[AtCoder] Lucky 7 Battle
Assume the first N - 1 rounds have been played and we are left with a %7 value R. There are 2 cases depending on who plays the last round.
1. Aoki wants to get a final value of %7 != 0. Takahashi can only win if 10R % 7 == 0 AND (10R + S[N]) % 7 == 0, otherwise Aoki will play the option of %7 != 0.
2. Takahashi wants to get a final value of % 7 == 0. Takahashi can win if 10R % 7 == 0 OR (10R + S[N]) % 7 == 0.
Generalize this idea and do DP in reverse order.
This is also because to compute the new value of % 7 after an append to end operation at round i, we'll need the results from round i + 1.
Instead of tracking both players in the dp state, only track Takahashi to simplify.
dp[i][j]: if the takahashi can win after round i with j as the % 7 value.
initial state: dp[N][0] = true. (when the result is empty, it is equivalent to have a 0 value, 0 % 7 == 0)
state transition:
if Aoki plays the ith round, dp[i][j] = dp[i + 1][j * 10 % 7] && dp[i + 1][(j * 10 + d) % 7];
if Takahashi plays the ith round, dp[i][j] = dp[i + 1][j * 10 % 7] || dp[i + 1][(j * 10 + d) % 7];
final result: dp[0][0] = true means Takahashi wins otherwise Aoki wins.
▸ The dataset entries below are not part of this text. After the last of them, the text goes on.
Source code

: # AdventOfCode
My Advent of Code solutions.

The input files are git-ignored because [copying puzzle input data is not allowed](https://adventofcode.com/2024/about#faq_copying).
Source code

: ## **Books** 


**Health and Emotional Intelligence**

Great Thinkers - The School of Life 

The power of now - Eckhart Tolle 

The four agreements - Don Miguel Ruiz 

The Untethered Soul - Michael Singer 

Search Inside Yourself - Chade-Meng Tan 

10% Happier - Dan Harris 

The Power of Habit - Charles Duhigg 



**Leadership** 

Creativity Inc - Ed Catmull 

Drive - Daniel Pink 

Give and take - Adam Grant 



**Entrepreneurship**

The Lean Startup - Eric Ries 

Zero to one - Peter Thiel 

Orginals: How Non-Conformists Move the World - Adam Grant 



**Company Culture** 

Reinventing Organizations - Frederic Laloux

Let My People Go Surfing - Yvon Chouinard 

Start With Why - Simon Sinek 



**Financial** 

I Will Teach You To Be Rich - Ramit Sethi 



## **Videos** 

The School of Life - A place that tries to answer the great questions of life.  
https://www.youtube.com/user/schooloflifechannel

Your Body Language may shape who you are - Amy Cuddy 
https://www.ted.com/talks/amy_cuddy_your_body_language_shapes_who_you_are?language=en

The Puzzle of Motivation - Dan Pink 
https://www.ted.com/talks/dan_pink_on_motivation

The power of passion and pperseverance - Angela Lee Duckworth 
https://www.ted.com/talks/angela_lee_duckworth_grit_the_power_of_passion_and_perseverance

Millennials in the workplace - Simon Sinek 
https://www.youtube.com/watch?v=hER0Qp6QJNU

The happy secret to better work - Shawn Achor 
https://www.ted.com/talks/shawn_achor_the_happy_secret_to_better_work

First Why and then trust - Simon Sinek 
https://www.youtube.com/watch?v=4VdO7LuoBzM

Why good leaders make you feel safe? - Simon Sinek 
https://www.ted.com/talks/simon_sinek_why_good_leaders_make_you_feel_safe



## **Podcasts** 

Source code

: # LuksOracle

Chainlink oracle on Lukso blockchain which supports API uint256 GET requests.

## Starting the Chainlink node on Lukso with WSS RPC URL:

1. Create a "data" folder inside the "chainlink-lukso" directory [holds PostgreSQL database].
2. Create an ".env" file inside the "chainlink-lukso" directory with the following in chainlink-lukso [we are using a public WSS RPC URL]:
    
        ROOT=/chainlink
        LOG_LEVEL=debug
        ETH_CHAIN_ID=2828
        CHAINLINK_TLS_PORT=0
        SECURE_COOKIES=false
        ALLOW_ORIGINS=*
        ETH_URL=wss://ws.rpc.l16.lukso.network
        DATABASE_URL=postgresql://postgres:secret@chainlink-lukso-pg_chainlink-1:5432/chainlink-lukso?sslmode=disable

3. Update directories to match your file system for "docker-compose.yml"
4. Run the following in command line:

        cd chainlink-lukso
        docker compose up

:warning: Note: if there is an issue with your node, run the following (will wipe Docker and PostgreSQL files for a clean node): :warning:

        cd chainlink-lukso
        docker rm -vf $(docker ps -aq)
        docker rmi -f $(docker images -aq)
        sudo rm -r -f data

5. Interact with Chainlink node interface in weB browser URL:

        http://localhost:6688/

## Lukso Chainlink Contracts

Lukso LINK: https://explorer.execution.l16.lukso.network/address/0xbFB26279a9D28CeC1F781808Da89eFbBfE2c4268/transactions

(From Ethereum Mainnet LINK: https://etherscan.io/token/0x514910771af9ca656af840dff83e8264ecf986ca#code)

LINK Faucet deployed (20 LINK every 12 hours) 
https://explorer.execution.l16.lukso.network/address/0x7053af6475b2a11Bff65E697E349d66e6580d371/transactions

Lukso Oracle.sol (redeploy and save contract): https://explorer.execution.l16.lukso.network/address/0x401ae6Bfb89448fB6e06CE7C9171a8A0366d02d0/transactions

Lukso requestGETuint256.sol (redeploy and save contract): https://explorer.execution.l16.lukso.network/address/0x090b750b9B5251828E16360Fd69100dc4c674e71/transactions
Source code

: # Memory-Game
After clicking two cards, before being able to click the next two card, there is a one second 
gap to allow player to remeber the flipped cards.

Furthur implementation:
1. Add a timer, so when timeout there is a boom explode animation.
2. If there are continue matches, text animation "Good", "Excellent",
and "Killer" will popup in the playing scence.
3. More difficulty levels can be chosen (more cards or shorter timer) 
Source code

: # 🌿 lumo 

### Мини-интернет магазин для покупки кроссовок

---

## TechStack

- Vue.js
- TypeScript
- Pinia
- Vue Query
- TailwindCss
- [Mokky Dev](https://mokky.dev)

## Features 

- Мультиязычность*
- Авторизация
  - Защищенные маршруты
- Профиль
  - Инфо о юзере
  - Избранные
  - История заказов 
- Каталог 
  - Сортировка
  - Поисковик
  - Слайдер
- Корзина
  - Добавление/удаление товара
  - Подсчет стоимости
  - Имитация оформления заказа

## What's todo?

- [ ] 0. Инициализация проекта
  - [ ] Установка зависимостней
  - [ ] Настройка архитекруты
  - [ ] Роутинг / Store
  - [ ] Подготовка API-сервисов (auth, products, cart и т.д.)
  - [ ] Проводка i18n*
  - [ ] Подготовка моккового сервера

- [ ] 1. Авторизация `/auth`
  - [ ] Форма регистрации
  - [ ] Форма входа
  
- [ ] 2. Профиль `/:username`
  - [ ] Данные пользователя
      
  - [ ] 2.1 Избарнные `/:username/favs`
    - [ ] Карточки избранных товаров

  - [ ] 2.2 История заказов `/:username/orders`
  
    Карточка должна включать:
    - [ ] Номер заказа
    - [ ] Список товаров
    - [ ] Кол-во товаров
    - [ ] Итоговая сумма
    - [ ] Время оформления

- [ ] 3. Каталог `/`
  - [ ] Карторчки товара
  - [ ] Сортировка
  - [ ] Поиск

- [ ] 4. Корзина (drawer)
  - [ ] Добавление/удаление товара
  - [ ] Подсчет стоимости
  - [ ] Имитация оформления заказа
//dp[i][j]: if the takahashi can win after round i with j as the % 7 value
dp = new boolean[n + 1][7];
dp[n][0] = true;
for(int i = n - 1; i >= 0; i--) {
int d = s[i] - '0';
if(x[i] == 'A') {
for(int j = 0; j < 7; j++) {
dp[i][j] = dp[i + 1][j * 10 % 7] && dp[i + 1][(j * 10 + d) % 7];
}
}
else {
for(int j = 0; j < 7; j++) {
dp[i][j] = dp[i + 1][j * 10 % 7] || dp[i + 1][(j * 10 + d) % 7];
}
}
}
out.println(dp[0][0] ? "Takahashi" : "Aoki");